Live conversion tables in USD, CNY and INR, plus what the Shanghai premium is signalling right now.
Silver’s centre of gravity has shifted east. While global spot pricing still sets the headlines, the day-to-day story is increasingly being written in Shanghai, where China’s benchmark can trade well above Western levels when physical demand tightens and buyers need metal now, not later.
Latest snapshot: global spot silver is hovering near US$97.83/oz (the reference level used for the tables), while Shanghai’s benchmark translates into a higher local price when converted into dollars, highlighting a meaningful “China premium”.
This premium matters because Shanghai is a physically anchored market. When local pricing runs hotter than London and New York, it often points to real-world buying pressure: industrial demand, inventory stress, and a willingness to pay up for reliable delivery.
How these live tables are built: the global spot line uses a latest reference spot value, and currency conversions use mid-market USD→CNY and USD→INR rates. The Shanghai line uses the published SHAG benchmark (RMB per kilogram) and converts it to RMB per troy ounce using 1 kg = 32.1507 troy ounces, then converts into USD and INR using the same FX rates. Benchmark source: Shanghai Gold Exchange silver benchmark data.
| Market | USD/oz | CNY/oz | INR/oz |
|---|---|---|---|
| Global spot (reference) | $97.83 | ¥679.92 | ₹8,995.47 |
| Shanghai benchmark (SHAG, converted) | $130.38 | ¥906.11 | ₹11,988.48 |
Rounded estimates. Shanghai conversion is based on a published benchmark around 29,132 RMB/kg and standard troy-ounce conversion.

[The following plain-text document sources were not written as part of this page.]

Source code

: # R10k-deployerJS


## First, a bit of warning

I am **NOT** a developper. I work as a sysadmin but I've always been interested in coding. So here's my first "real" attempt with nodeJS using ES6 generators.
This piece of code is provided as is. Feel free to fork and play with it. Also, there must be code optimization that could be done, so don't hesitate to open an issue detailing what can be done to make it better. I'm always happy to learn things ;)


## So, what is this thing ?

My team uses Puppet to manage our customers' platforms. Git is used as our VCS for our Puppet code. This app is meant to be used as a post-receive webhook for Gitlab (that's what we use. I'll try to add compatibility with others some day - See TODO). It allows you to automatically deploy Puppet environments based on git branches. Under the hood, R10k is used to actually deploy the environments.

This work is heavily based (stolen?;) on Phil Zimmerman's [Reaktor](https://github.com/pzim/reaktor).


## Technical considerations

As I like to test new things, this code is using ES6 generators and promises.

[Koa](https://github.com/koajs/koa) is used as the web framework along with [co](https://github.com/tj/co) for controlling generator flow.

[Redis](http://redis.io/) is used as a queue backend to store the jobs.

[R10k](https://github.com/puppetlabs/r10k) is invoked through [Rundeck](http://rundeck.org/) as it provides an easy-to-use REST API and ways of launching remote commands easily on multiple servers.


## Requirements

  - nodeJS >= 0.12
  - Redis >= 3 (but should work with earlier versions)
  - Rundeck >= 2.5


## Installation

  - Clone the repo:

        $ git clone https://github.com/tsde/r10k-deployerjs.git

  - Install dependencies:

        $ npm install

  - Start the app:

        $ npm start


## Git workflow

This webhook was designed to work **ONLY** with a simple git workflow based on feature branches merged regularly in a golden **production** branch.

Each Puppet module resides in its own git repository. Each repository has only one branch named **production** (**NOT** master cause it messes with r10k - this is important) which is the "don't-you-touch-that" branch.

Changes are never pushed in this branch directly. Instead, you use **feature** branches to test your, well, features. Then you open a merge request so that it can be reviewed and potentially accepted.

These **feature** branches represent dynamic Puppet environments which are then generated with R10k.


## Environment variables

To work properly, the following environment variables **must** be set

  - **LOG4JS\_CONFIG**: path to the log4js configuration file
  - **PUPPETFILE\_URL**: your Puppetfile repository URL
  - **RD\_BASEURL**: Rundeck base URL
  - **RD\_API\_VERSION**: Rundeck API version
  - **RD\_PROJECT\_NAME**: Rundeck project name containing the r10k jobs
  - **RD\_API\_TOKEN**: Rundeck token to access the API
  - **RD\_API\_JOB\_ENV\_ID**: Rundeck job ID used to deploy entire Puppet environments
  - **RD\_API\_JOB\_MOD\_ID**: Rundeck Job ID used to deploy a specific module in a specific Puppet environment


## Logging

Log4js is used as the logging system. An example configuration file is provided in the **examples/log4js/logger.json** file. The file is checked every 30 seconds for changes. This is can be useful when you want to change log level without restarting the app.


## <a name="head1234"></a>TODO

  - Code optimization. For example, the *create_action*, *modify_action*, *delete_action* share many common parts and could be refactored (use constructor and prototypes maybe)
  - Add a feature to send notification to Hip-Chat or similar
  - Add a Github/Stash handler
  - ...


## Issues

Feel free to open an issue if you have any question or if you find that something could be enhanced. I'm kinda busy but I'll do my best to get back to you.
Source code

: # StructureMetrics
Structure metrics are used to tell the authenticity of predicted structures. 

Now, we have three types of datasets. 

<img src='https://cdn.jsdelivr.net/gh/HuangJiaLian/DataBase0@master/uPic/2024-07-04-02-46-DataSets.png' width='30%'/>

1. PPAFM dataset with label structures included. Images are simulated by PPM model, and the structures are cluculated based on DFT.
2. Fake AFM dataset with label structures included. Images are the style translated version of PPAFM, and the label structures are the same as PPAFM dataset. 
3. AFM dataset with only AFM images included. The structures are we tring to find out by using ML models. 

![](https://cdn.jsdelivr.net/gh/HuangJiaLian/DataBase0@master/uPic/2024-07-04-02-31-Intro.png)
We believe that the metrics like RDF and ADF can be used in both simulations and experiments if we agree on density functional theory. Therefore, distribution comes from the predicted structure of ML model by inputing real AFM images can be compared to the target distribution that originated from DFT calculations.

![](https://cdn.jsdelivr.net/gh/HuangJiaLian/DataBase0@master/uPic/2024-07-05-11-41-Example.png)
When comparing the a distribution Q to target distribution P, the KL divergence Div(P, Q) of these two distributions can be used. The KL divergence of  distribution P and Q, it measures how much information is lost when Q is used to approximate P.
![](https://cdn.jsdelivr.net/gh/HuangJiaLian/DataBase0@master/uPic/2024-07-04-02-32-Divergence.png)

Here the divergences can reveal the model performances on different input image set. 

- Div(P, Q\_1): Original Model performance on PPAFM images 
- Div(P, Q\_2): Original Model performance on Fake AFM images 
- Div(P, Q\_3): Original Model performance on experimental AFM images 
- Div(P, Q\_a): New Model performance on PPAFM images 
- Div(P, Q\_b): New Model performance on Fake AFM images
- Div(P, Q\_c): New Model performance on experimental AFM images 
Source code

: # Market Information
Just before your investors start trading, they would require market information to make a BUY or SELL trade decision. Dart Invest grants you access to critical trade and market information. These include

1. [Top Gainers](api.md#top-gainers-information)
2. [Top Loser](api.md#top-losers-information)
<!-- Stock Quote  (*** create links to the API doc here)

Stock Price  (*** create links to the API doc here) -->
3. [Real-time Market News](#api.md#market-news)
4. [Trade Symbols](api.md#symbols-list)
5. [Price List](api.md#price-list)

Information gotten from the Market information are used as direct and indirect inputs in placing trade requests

| Market | USD/g | CNY/g | INR/g |
|---|---|---|---|
| Global spot (reference) | $3.15 | ¥21.86 | ₹289.20 |
| Shanghai benchmark (converted) | $4.19 | ¥29.13 | ₹385.47 |
1 troy ounce = 31.1035 grams.
| Market | USD/kg | CNY/kg | INR/kg |
|---|---|---|---|
| Global spot (reference) | $3,145.31 | ¥21,857.72 | ₹289,201.12 |
| Shanghai benchmark (published) | $4,191.60 | ¥29,132.00 | ₹385,473.57 |
Shanghai benchmark is shown in RMB/kg and converted into USD and INR using mid-market FX rates.
So what’s driving Shanghai right now? When China pays a premium for silver, the simplest explanation is usually the most useful one: there’s demand that needs to be met immediately. Industrial buyers in electronics, solar supply chains, and specialised manufacturing don’t shop for headlines; they shop for delivery certainty. If near-term availability tightens, the local price can lift even if Western futures traders cool down.
Why the premium matters globally: sustained Shanghai strength can redirect physical metal flows toward Asia. That can tighten availability elsewhere, and it often forces global spot prices to adjust upward over time. If the gap stays wide, it becomes a practical signal rather than a talking point.
What to watch next: the daily swing matters less than whether Shanghai keeps holding a higher clearing price. If the benchmark stays elevated relative to global spot, it suggests physical demand is still pressing against supply. If the premium narrows sharply, it can hint at easing local tightness or a shift in risk appetite.
For readers tracking Shanghai first and foremost, the takeaway is straightforward: Shanghai isn’t just following global silver anymore. In tight conditions, it can lead, and the tables above let you see that leadership in three currencies at a glance.